Cuando no había presente algún superior jerárquico y las acciones quedaban a su cargo, el obispo Benton abandonaba su servilismo para convertirse en un ser cínico y prepotente que se sentía el amo de una única verdad: la suya. Acababa de llegar a Nueva York y tenía ante sí a sus compañeros de la orden secreta de la que él formaba parte junto a muchos miembros de distintas jerarquías eclesiásticas. No hacía falta identificar al grupo con ningún nombre histórico o del santoral cristiano, simplemente entre ellos se denominaban La Orden; eso evitaba suspicacias, ya que, al no existir un nombre concreto, era difícil identificarlos o comparar sus testimonios, si oficialmente todos negaban su existencia.
A su lado estaba el padre Francesco Tognetto, quien ya se había resignado a tener que soportar una vez más la cólera del obispo.
—¡Es usted un inútil! —vociferó Benton delante de todos—. Era la persona que debía controlar a Donato Cavalieri y lo ha dejado escapar.
—Monseñor, la CIA también ha perdido su rastro —apuntó Tognetto a modo de disculpa.
—¿Usted piensa que soy tonto? ¿Se está burlando de mí? ¡Qué me importa lo que haga o deje de hacer la CIA! Si pierden a alguien es problema de ellos. Lo que me preocupa son nuestros errores —replicó el obispo totalmente alterado.
—Estamos intentando solucionar el problema, en pocas horas daremos con él —dijo Tognetto tratando de calmar el ánimo de su interlocutor.
—¿Y cómo piensan encontrarlo? —volvió a preguntar el obispo, alzando la voz.
—Monseñor, se trata de un asunto confidencial, aquí hay mucha gente, luego se lo explicaré si así lo desea.
—Bien —asintió el aludido—, pero procure no volver a fallar.
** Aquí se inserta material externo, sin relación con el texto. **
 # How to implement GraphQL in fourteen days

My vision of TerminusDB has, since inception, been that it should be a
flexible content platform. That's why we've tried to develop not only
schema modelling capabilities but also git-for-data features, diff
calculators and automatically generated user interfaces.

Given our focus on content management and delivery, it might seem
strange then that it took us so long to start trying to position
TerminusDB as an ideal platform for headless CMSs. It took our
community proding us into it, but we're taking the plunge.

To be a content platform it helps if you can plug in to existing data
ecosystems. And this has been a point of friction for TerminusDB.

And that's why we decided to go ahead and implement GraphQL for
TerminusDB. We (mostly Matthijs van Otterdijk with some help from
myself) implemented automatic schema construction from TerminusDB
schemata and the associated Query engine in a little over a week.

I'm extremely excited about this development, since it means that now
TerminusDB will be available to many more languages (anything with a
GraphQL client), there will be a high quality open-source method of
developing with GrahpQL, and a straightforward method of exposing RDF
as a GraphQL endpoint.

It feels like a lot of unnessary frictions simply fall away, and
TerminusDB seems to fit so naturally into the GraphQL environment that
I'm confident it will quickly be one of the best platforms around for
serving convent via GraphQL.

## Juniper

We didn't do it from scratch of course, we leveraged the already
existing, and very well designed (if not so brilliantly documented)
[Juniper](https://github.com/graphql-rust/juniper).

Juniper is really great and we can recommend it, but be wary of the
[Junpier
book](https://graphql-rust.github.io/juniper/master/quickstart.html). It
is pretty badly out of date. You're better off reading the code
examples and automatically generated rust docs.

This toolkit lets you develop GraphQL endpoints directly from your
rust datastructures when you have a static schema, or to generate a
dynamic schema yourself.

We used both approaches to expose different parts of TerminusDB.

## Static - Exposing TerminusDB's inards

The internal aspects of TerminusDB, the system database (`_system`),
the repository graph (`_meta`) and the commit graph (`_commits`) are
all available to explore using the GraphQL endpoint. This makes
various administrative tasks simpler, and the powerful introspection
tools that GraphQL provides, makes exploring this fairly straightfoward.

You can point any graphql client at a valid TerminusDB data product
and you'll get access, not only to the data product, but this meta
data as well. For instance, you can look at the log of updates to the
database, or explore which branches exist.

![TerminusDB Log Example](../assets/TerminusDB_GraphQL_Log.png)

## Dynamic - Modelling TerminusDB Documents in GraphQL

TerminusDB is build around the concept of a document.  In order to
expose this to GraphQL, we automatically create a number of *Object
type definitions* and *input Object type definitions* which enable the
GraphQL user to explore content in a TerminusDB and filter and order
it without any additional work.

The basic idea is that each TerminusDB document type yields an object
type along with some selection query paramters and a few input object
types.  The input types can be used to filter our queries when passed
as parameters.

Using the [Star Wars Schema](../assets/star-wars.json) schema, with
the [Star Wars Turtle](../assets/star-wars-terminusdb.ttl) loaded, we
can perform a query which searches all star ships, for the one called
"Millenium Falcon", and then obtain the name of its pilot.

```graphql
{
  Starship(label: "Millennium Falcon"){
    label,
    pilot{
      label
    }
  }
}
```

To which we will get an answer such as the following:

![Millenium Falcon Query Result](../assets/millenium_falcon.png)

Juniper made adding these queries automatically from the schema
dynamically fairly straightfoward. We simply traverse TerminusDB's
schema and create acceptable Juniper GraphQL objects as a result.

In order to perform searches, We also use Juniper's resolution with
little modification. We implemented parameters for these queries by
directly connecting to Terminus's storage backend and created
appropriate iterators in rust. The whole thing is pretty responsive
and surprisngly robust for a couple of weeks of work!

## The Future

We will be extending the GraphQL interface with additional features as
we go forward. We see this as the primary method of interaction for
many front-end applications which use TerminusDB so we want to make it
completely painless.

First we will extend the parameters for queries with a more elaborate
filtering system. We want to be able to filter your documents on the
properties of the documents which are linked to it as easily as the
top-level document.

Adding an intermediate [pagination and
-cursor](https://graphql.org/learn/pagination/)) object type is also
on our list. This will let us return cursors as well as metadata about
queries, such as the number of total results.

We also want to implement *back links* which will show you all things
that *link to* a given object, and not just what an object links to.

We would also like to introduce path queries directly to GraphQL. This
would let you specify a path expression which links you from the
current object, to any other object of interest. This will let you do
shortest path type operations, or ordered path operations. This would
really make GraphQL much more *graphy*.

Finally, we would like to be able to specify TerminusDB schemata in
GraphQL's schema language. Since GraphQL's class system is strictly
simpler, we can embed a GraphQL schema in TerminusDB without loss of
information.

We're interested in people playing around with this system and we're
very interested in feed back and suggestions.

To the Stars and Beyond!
Si no lo encuentran, infórmeme inmediatamente.
—Le mantendremos informado de todo lo que ocurra —aseguró Tognetto.
—No —replicó Benton—, pensándolo mejor, cuando lo localicen, yo acompañaré al grupo de operaciones. No quiero más sorpresas desagradables.
—Pero, monseñor, es demasiado peligroso que usted se arriesgue en una operación en la que ni siquiera sabemos aún con quiénes se encuentra Cavalieri ni si ofrecerán resistencia armada —dijo el sacerdote tratando de disuadirle.
—¿Usted piensa que yo no sé protegerme, que soy un simple obispo que trabaja detrás de un escritorio? Pues sepa que he tenido más acción en operaciones especiales que muchos de ustedes juntos —respondió con indisimulado orgullo.
—Bien —aceptó con resignación el doble agente—. Se hará como usted disponga.